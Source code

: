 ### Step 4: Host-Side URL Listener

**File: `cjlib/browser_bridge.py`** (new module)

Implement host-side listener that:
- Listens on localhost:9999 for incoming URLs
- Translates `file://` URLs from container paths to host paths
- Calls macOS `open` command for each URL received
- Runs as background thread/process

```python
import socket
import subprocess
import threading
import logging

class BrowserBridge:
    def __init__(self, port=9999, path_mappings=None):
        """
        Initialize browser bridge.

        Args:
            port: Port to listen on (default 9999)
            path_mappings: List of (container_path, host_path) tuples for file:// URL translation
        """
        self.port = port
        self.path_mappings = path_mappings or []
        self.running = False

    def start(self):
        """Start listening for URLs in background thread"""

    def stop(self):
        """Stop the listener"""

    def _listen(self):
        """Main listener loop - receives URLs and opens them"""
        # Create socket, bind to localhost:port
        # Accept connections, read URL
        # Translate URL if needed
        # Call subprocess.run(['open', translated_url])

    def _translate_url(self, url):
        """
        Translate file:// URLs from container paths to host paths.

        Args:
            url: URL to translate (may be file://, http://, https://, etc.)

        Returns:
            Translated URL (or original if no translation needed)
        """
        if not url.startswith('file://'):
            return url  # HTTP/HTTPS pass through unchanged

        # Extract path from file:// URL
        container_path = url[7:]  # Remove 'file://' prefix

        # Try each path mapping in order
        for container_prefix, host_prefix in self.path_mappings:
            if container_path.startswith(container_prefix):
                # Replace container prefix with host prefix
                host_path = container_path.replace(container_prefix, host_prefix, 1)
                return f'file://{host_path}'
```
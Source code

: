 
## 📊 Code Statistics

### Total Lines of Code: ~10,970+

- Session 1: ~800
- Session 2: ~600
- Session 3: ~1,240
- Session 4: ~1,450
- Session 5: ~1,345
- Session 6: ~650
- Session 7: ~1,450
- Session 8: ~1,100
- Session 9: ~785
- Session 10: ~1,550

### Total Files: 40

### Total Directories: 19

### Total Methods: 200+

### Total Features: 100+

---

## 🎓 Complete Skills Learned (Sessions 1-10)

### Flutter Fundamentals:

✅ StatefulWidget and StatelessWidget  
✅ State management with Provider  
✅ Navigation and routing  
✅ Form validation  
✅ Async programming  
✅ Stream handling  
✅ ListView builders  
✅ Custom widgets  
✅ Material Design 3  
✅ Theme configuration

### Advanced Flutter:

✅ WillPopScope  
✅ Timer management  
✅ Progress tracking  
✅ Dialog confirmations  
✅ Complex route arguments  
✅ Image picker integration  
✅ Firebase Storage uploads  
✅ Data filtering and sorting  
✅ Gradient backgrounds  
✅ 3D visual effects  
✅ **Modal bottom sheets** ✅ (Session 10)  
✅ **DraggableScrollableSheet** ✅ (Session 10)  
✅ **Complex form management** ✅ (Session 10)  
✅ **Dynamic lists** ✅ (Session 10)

### [Instructions to follow]
For every line in the entries above that contains "each", add one to a count, and give that number by itself.

### [Result below]
2